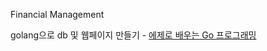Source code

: Financial Management

golang으로 db 및 웹페이지 만들기
    - [에제로 배우는 Go 프로그래밍](http://golang.site/Go/Applications)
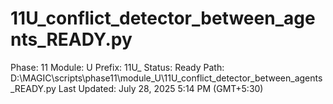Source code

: # 11U_conflict_detector_between_agents_READY.py

Phase: 11
Module: U
Prefix: 11U_
Status: Ready
Path: D:\MAGIC\scripts\phase11\module_U\11U_conflict_detector_between_agents_READY.py
Last Updated: July 28, 2025 5:14 PM (GMT+5:30)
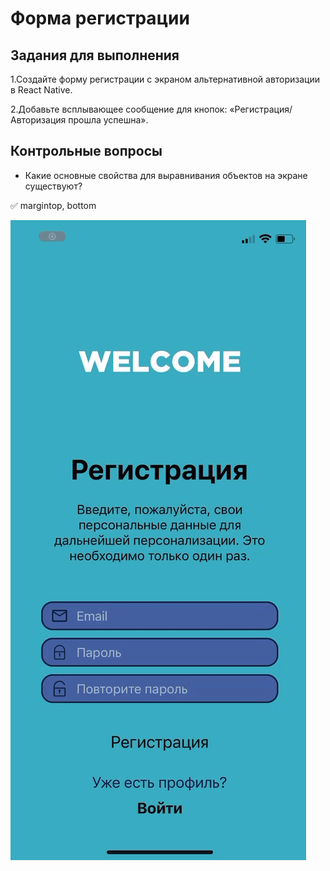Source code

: # Форма регистрации

## Задания для выполнения

1.Создайте форму регистрации с экраном альтернативной авторизации в React Native.

2.Добавьте всплывающее сообщение для кнопок: «Регистрация/Авторизация прошла успешна».

## Контрольные вопросы

- Какие основные свойства для выравнивания объектов на экране существуют?

:white_check_mark: margintop, bottom

![gif](ex.gif)
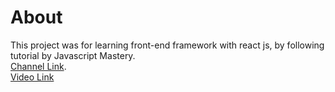# About

This project was for learning front-end framework with react js, by following tutorial by Javascript Mastery.
<br>
[Channel Link](https://www.youtube.com/channel/UCmXmlB4-HJytD7wek0Uo97A). <br>
[Video Link](https://www.youtube.com/watch?v=4oV65GVVits)
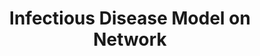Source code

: ---
layout: page
title: Infectious Disease Model on Network
description: Simulating epidemic spread on contact networks using graph theory to compare precise face-to-face data with coarse but accessible co-presence data.
img: assets/img/SIRInVS13k1.PNG
redirect: https://github.com/sjasdeep/Infectious-Disease-Model-on-Network/blob/main/InfectiousDiseaseModelOnNetworkPart2.pdf
importance: 4
category: class
---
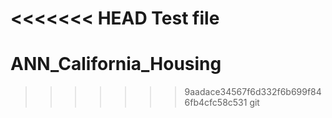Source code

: <<<<<<< HEAD
Test file
=======
# ANN_California_Housing
>>>>>>> 9aadace34567f6d332f6b699f846fb4cfc58c531
git 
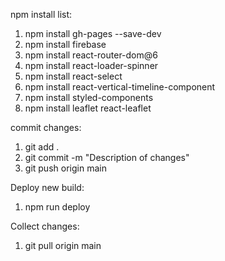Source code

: npm install list:
1. npm install gh-pages --save-dev
2. npm install firebase
3. npm install react-router-dom@6
4. npm install react-loader-spinner
5. npm install react-select
6. npm install react-vertical-timeline-component 
7. npm install styled-components
8. npm install leaflet react-leaflet

commit changes:
1. git add .
2. git commit -m "Description of changes"
3. git push origin main

Deploy new build:
1. npm run deploy

Collect changes:
1. git pull origin main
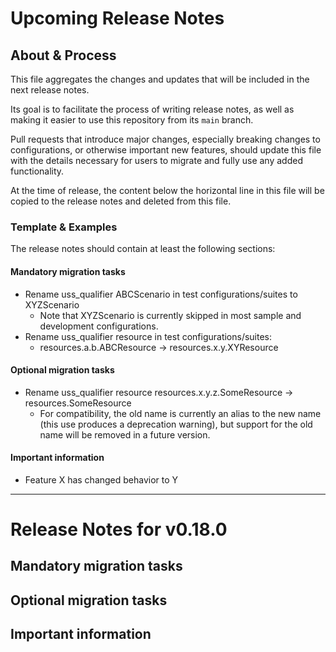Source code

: # Upcoming Release Notes

## About & Process

This file aggregates the changes and updates that will be included in the next release notes.

Its goal is to facilitate the process of writing release notes, as well as making it easier to use this repository from its `main` branch.

Pull requests that introduce major changes, especially breaking changes to configurations, or otherwise important new features, should update this file
with the details necessary for users to migrate and fully use any added functionality.

At the time of release, the content below the horizontal line in this file will be copied to the release notes and deleted from this file.

### Template & Examples

The release notes should contain at least the following sections:

#### Mandatory migration tasks

* Rename uss_qualifier ABCScenario in test configurations/suites to XYZScenario
    * Note that XYZScenario is currently skipped in most sample and development configurations.
* Rename uss_qualifier resource in test configurations/suites:
    * resources.a.b.ABCResource -> resources.x.y.XYResource

#### Optional migration tasks

* Rename uss_qualifier resource resources.x.y.z.SomeResource -> resources.SomeResource
    * For compatibility, the old name is currently an alias to the new name (this use produces a deprecation warning), but support for the old name will be removed in a future version.

#### Important information

* Feature X has changed behavior to Y

--------------------------------------------------------------------------------------------------------------------

# Release Notes for v0.18.0

## Mandatory migration tasks

## Optional migration tasks

## Important information
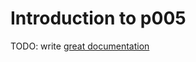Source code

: # Introduction to p005

TODO: write [great documentation](http://jacobian.org/writing/what-to-write/)
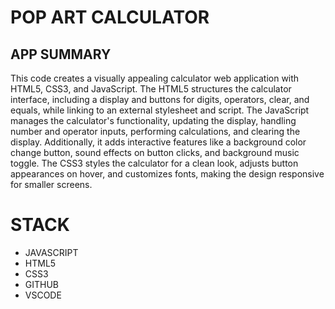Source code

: # POP ART CALCULATOR

## APP SUMMARY

This code creates a visually appealing calculator web application with HTML5, CSS3, and JavaScript. The HTML5 structures the calculator interface, including a display and buttons for digits, operators, clear, and equals, while linking to an external stylesheet and script. The JavaScript manages the calculator's functionality, updating the display, handling number and operator inputs, performing calculations, and clearing the display. Additionally, it adds interactive features like a background color change button, sound effects on button clicks, and background music toggle. The CSS3 styles the calculator for a clean look, adjusts button appearances on hover, and customizes fonts, making the design responsive for smaller screens.

# STACK

- JAVASCRIPT
- HTML5
- CSS3
- GITHUB
- VSCODE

---*---

THE TASK:
Find the word "will" in the entries above and gather every line that holds it.

THE ANSWER:
This file aggregates the changes and updates that will be included in the next release notes.
At the time of release, the content below the horizontal line in this file will be copied to the release notes and deleted from this file.
    * For compatibility, the old name is currently an alias to the new name (this use produces a deprecation warning), but support for the old name will be removed in a future version.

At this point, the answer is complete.